Whatever it was worth, she'd be giving her parents a hell of a talking to tonight.


Anya stormed her way to the LRT station out of town, still fuming over the turn of events in class. She'd spent three increasingly frustrating years in the academy with Clarke, used up nearly all her savings to afford the trip to Ceres, and had been looking forward to a vacation away from the princess of the fleet, hopefully networking her way into some future inroads down the line. After all, no matter the shortcuts and free passes Clarke got, the other blonde had been vocal about not going on the excursion.

Knowing that Griffin's parents managed to slot her in as the twenty-third spot, of the initial twenty-two person shortlist, was not only insulting but infuriating.

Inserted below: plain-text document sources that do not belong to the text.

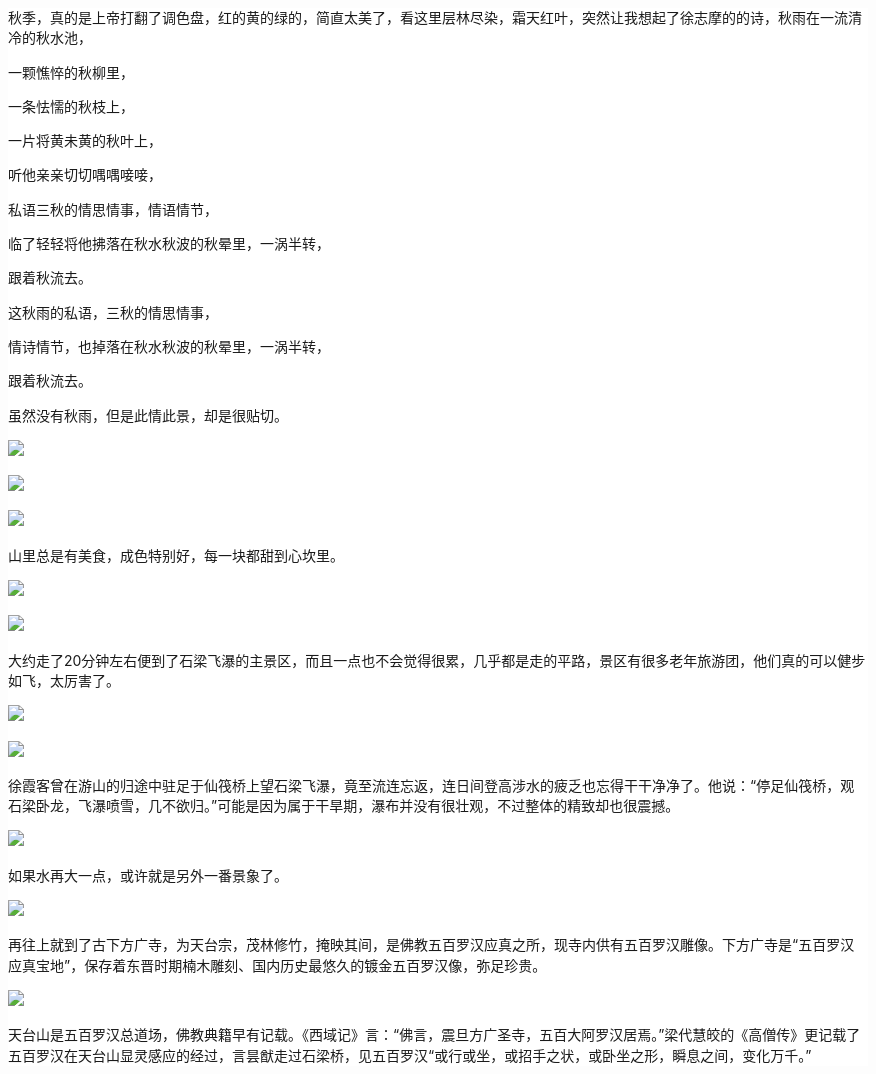 秋季，真的是上帝打翻了调色盘，红的黄的绿的，简直太美了，看这里层林尽染，霜天红叶，突然让我想起了徐志摩的的诗，秋雨在一流清冷的秋水池，

一颗憔悴的秋柳里，

一条怯懦的秋枝上，

一片将黄未黄的秋叶上，

听他亲亲切切喁喁唼唼，

私语三秋的情思情事，情语情节，

临了轻轻将他拂落在秋水秋波的秋晕里，一涡半转，

跟着秋流去。

这秋雨的私语，三秋的情思情事，

情诗情节，也掉落在秋水秋波的秋晕里，一涡半转，

跟着秋流去。

虽然没有秋雨，但是此情此景，却是很贴切。

![](https://s.tuniu.net/qn/image/5b243443c3eea45f85c1abbb00c50ae9/47dec5bd-11ac-447a-ba95-bd8e47ac2bdb.JPG?imageView2/2/w/800/h/0)

![](https://s.tuniu.net/qn/image/5b243443c3eea45f85c1abbb00c50ae9/0b14e40c-6361-465f-97a9-1e51d3bf5612.JPG?imageView2/2/w/800/h/0)

![](https://s.tuniu.net/qn/image/5b243443c3eea45f85c1abbb00c50ae9/ba3e27f7-505d-4695-9389-603d792fce97.JPG?imageView2/2/w/800/h/0)

山里总是有美食，成色特别好，每一块都甜到心坎里。

![](https://s.tuniu.net/qn/image/5b243443c3eea45f85c1abbb00c50ae9/d43aff62-092b-4034-9ee7-e35d61291778.JPG?imageView2/2/w/800/h/0)

![](https://s.tuniu.net/qn/image/5b243443c3eea45f85c1abbb00c50ae9/bde9f32a-2b41-48c6-9341-8996f76e17c3.JPG?imageView2/2/w/800/h/0)

大约走了20分钟左右便到了石梁飞瀑的主景区，而且一点也不会觉得很累，几乎都是走的平路，景区有很多老年旅游团，他们真的可以健步如飞，太厉害了。

![](https://s.tuniu.net/qn/image/5b243443c3eea45f85c1abbb00c50ae9/a657b233-abfc-453e-b8d9-b513cda31690.JPG?imageView2/2/w/800/h/0)

![](https://s.tuniu.net/qn/image/5b243443c3eea45f85c1abbb00c50ae9/0a2caa3b-af82-42fa-93cf-0276bb99f7ac.JPG?imageView2/2/w/800/h/0)

徐霞客曾在游山的归途中驻足于仙筏桥上望石梁飞瀑，竟至流连忘返，连日间登高涉水的疲乏也忘得干干净净了。他说：“停足仙筏桥，观石梁卧龙，飞瀑喷雪，几不欲归。”可能是因为属于干旱期，瀑布并没有很壮观，不过整体的精致却也很震撼。

![](https://s.tuniu.net/qn/image/5b243443c3eea45f85c1abbb00c50ae9/aefd3b10-7194-4460-887a-6bae8f23ff80.JPG?imageView2/2/w/800/h/0)

如果水再大一点，或许就是另外一番景象了。

![](https://s.tuniu.net/qn/image/5b243443c3eea45f85c1abbb00c50ae9/955aa666-71d5-47c4-bab6-97e73a12de00.JPG?imageView2/2/w/800/h/0)

再往上就到了古下方广寺，为天台宗，茂林修竹，掩映其间，是佛教五百罗汉应真之所，现寺内供有五百罗汉雕像。下方广寺是“五百罗汉应真宝地”，保存着东晋时期楠木雕刻、国内历史最悠久的镀金五百罗汉像，弥足珍贵。

![](https://s.tuniu.net/qn/image/5b243443c3eea45f85c1abbb00c50ae9/816b5bf6-92f5-4eaa-b2c1-f00f2d7bc251.JPG?imageView2/2/w/800/h/0)

天台山是五百罗汉总道场，佛教典籍早有记载。《西域记》言：“佛言，震旦方广圣寺，五百大阿罗汉居焉。”梁代慧皎的《高僧传》更记载了五百罗汉在天台山显灵感应的经过，言昙猷走过石梁桥，见五百罗汉“或行或坐，或招手之状，或卧坐之形，瞬息之间，变化万千。”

She just wanted to catch a goddamn break after all her years of hard work, and there was Clarke, waltzing into a prime opportunity she didn't even want, just because of who her parents were. It was a damn travesty.

Anya shook her head as she stepped onto the train and took her seat, hand gripping the nearby pole so hard her knuckles went white. Four weeks with her...I swear, if I don't kill her, it'll be a miracle...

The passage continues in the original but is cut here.